[Data supplied]

★ ★ ★

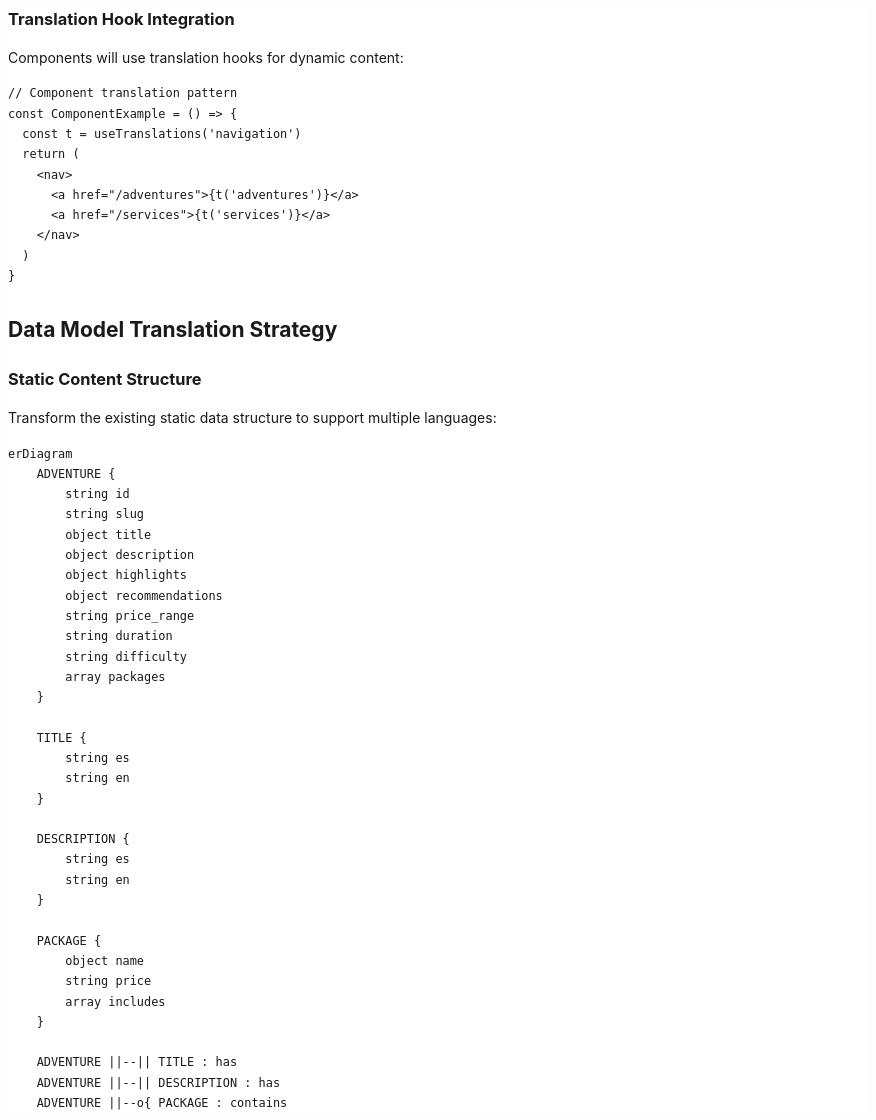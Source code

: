 ### Translation Hook Integration
Components will use translation hooks for dynamic content:

```tsx
// Component translation pattern
const ComponentExample = () => {
  const t = useTranslations('navigation')
  return (
    <nav>
      <a href="/adventures">{t('adventures')}</a>
      <a href="/services">{t('services')}</a>
    </nav>
  )
}
```

## Data Model Translation Strategy

### Static Content Structure
Transform the existing static data structure to support multiple languages:

```mermaid
erDiagram
    ADVENTURE {
        string id
        string slug
        object title
        object description
        object highlights
        object recommendations
        string price_range
        string duration
        string difficulty
        array packages
    }
    
    TITLE {
        string es
        string en
    }
    
    DESCRIPTION {
        string es
        string en
    }
    
    PACKAGE {
        object name
        string price
        array includes
    }
    
    ADVENTURE ||--|| TITLE : has
    ADVENTURE ||--|| DESCRIPTION : has
    ADVENTURE ||--o{ PACKAGE : contains
```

★ ★ ★

[What is required] For each line of the material that includes the word "object", make a copy.

[Task result]
        object title
        object description
        object highlights
        object recommendations
        object name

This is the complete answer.